On 18 December 2008 the Government announced that for the time being Bulgarians and Romanians will not get free access to the British labour market. It is interesting to note that Bulgarians and Romanians can enter the UK under an European Community Association Agreement on a self employed basis to do almost any type of work.
This decision was taken following advice from the independent Migration Advisory Committee (MAC). Nationals from those former Eastern Bloc Countries that joined the EU before Bulgaria and Romania joined in January 2007 can still work freely in the UK.
Skilled and Highly Skilled workers from Bulgaria and Romania will probably come under Tier 1, Tier 2 or the European Community Association Agreement; Lower skilled workers can come under the Seasonal Agricultural Workers Scheme (SAWS) and the Sector Based Scheme (SBS) for food processing or in some circumstances under the EC Association Agreement.
Border and Immigration Minister Phil Woolas said:
"It is essential that only those we need can come here to work and that is why we have decided to continue restricting the work that Bulgarian and Romanians can do here."

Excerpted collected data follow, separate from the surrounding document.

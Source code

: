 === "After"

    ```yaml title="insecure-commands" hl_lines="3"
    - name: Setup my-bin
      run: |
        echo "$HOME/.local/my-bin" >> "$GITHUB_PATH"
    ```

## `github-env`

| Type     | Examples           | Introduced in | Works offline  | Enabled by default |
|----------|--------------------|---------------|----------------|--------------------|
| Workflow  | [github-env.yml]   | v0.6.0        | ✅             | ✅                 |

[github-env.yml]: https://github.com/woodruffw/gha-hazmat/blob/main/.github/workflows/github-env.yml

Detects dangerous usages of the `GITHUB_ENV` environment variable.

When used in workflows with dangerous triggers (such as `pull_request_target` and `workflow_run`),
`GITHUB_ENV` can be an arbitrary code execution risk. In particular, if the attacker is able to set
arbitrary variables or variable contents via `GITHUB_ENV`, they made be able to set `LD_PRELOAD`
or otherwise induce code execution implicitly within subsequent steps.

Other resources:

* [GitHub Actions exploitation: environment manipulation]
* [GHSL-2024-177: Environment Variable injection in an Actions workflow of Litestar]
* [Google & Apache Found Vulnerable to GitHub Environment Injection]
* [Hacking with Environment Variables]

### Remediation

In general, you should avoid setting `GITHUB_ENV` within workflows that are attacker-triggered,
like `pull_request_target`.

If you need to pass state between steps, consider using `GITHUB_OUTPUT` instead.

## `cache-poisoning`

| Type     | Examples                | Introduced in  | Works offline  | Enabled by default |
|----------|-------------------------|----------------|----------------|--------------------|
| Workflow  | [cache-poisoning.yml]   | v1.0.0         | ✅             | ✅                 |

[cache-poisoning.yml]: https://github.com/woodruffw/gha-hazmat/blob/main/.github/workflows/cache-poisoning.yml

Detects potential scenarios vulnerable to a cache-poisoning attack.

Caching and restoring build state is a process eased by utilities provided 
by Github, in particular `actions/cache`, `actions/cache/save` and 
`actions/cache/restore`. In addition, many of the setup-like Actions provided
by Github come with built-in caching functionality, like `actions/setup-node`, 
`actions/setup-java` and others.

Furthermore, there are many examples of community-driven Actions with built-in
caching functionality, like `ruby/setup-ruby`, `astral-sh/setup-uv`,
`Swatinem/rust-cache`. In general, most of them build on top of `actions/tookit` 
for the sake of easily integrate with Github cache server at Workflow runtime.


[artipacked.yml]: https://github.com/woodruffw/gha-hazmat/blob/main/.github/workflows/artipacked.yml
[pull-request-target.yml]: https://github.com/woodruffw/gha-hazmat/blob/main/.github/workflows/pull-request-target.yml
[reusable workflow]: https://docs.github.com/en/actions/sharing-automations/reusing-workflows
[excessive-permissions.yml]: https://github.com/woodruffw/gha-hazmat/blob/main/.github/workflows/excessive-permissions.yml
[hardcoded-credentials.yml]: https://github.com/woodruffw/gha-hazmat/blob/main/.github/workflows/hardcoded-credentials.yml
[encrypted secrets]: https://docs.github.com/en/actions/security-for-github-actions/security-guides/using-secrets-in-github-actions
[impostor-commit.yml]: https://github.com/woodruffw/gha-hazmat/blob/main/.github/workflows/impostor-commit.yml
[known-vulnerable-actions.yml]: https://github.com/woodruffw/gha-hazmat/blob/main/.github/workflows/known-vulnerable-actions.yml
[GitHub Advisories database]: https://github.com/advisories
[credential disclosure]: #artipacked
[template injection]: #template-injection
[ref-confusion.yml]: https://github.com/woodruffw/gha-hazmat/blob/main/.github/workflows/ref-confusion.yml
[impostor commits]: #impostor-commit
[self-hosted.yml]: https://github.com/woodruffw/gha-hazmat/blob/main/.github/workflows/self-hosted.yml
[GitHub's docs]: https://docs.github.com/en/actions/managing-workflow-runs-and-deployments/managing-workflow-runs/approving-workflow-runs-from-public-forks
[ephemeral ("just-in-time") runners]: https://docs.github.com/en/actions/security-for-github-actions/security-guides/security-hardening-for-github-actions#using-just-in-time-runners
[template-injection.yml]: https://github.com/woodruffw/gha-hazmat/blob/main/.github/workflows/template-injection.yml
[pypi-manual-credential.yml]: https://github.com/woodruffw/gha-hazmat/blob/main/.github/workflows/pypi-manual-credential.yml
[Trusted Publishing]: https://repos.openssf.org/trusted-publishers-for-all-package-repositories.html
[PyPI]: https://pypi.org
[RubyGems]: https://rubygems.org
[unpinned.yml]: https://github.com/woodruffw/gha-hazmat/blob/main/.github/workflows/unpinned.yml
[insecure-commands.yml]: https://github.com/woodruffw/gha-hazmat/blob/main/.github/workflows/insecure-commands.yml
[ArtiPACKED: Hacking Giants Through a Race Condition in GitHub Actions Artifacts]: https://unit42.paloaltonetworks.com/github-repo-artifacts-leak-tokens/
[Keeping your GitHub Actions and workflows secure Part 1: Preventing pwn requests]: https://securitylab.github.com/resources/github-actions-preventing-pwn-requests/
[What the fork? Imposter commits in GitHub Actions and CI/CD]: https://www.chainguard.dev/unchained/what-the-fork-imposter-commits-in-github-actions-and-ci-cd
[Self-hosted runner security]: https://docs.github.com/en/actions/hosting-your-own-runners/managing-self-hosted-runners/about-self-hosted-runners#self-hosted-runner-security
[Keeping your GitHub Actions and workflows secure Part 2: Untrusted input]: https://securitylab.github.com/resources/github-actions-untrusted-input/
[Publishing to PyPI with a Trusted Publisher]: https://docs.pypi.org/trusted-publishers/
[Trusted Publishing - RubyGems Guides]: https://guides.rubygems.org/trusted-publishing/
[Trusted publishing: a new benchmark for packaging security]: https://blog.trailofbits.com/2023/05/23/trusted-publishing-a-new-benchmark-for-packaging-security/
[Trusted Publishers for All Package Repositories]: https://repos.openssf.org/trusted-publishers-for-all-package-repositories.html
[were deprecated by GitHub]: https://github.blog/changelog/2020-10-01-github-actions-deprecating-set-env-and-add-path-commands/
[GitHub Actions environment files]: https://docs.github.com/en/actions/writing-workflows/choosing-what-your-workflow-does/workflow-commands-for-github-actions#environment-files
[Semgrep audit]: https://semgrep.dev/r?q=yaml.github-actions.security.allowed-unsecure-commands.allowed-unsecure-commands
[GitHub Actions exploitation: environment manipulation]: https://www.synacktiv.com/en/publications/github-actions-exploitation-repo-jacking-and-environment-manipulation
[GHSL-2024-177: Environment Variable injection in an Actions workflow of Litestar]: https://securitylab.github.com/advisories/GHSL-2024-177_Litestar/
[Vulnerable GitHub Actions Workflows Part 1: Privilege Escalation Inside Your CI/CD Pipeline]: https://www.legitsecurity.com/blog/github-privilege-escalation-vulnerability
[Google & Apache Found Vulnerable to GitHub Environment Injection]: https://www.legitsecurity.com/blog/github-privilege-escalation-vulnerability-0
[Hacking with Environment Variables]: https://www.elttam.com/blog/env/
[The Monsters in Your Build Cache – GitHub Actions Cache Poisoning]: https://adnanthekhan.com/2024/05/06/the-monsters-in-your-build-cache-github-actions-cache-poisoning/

"This is a prudent decision that will ensure the UK continues to benefit from the positive economic contribution Bulgarian and Romanian workers make, while protecting British workers and making sure the numbers coming here are managed in the national interest."

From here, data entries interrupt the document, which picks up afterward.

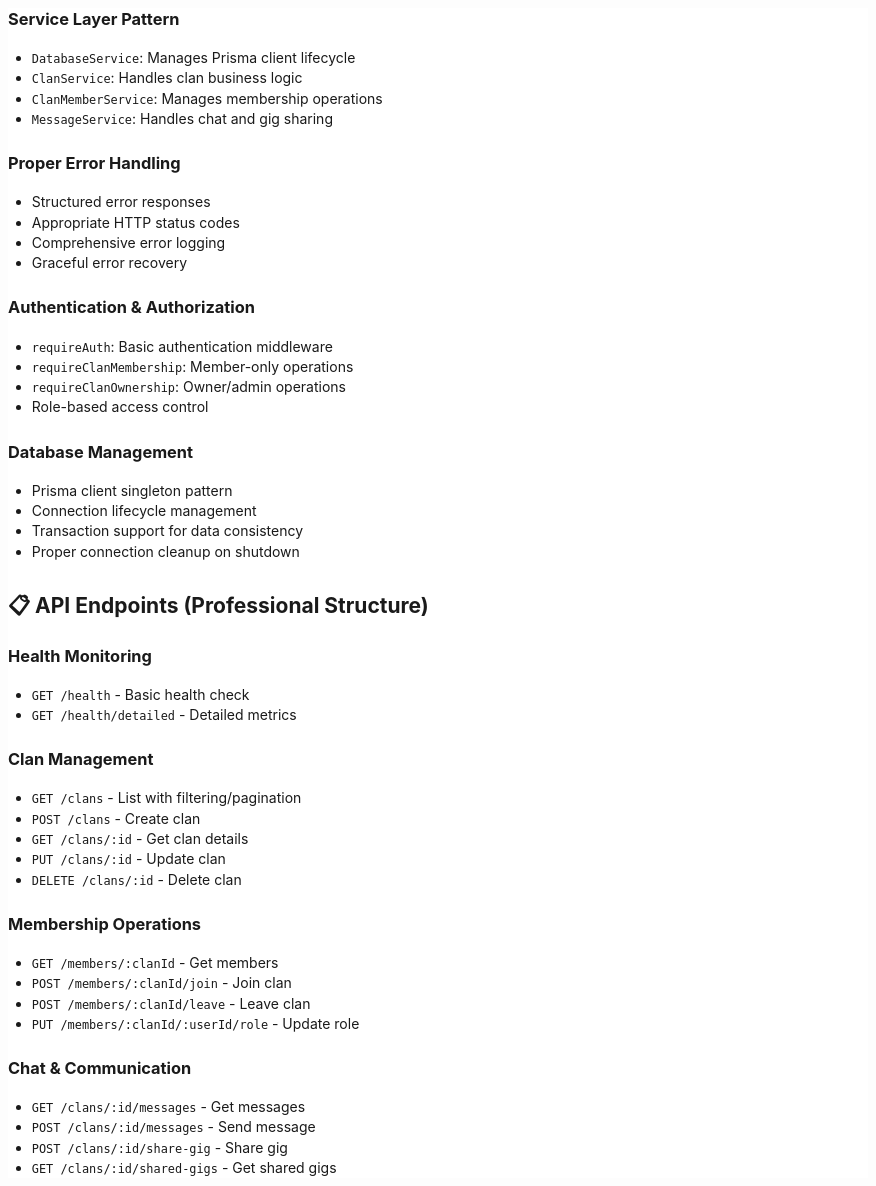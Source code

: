 ### **Service Layer Pattern**
- `DatabaseService`: Manages Prisma client lifecycle
- `ClanService`: Handles clan business logic
- `ClanMemberService`: Manages membership operations
- `MessageService`: Handles chat and gig sharing

### **Proper Error Handling**
- Structured error responses
- Appropriate HTTP status codes
- Comprehensive error logging
- Graceful error recovery

### **Authentication & Authorization**
- `requireAuth`: Basic authentication middleware
- `requireClanMembership`: Member-only operations
- `requireClanOwnership`: Owner/admin operations
- Role-based access control

### **Database Management**
- Prisma client singleton pattern
- Connection lifecycle management
- Transaction support for data consistency
- Proper connection cleanup on shutdown

## 📋 API Endpoints (Professional Structure)

### **Health Monitoring**
- `GET /health` - Basic health check
- `GET /health/detailed` - Detailed metrics

### **Clan Management**
- `GET /clans` - List with filtering/pagination
- `POST /clans` - Create clan
- `GET /clans/:id` - Get clan details
- `PUT /clans/:id` - Update clan
- `DELETE /clans/:id` - Delete clan

### **Membership Operations**
- `GET /members/:clanId` - Get members
- `POST /members/:clanId/join` - Join clan
- `POST /members/:clanId/leave` - Leave clan
- `PUT /members/:clanId/:userId/role` - Update role

### **Chat & Communication**
- `GET /clans/:id/messages` - Get messages
- `POST /clans/:id/messages` - Send message
- `POST /clans/:id/share-gig` - Share gig
- `GET /clans/:id/shared-gigs` - Get shared gigs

"We have already suspended tier three of the points based system to stop low skilled migrants from outside the European Economic Area entering the UK."

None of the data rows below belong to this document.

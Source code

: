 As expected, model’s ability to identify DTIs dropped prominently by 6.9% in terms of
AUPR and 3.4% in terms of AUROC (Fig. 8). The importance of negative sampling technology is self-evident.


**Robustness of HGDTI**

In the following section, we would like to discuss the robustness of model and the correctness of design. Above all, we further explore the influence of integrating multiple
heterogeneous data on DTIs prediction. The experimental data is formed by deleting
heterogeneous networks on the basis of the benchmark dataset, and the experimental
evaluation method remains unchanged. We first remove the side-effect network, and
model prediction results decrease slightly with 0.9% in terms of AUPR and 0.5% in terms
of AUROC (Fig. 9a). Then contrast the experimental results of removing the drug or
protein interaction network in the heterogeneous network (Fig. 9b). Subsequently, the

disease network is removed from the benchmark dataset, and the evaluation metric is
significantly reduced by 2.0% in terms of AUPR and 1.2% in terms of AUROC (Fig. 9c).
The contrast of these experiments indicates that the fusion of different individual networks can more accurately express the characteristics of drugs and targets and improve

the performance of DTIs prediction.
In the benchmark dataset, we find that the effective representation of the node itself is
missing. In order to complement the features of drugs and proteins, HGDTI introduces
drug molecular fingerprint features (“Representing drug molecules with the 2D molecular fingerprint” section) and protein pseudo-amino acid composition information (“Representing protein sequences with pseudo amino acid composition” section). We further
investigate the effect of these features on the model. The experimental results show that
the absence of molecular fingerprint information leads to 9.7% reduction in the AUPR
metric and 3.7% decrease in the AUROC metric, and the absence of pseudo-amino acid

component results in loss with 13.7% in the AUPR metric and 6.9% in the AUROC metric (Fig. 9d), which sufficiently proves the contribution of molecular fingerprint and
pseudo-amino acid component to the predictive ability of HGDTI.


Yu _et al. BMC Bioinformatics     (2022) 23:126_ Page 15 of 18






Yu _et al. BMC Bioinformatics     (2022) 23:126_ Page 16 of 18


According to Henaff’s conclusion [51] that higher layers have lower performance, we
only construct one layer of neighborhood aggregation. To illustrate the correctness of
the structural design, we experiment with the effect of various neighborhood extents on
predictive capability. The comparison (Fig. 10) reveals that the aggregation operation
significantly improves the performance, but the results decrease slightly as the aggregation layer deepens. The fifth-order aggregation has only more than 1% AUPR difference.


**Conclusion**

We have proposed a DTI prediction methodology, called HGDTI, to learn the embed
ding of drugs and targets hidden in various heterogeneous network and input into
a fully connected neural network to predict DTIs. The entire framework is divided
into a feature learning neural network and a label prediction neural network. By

At the same time the Home Office increased the quota for the Seasonal Agricultural Workers Scheme; The advice from MAC was that there were skills shortages in the agricultural industry. Bulgarian and Romanian workers can work in farming and related work.
In 2009 the number of Bulgarians and Romanians admitted under the scheme goes up from 16,250 places to 21,250. The quota for the Sector Based Scheme for food processing currently only for Romanian and Bulgarian workers will stay at 3,500.
National Farmers' Union horticulture board chairman Richard Hirst said:
"We welcome the announcement by the Home Office that there will be an increase in the number of SAWS permits. The decision reflects the compelling evidence put by the industry that there is insufficient seasonal labour to pick and harvest crops."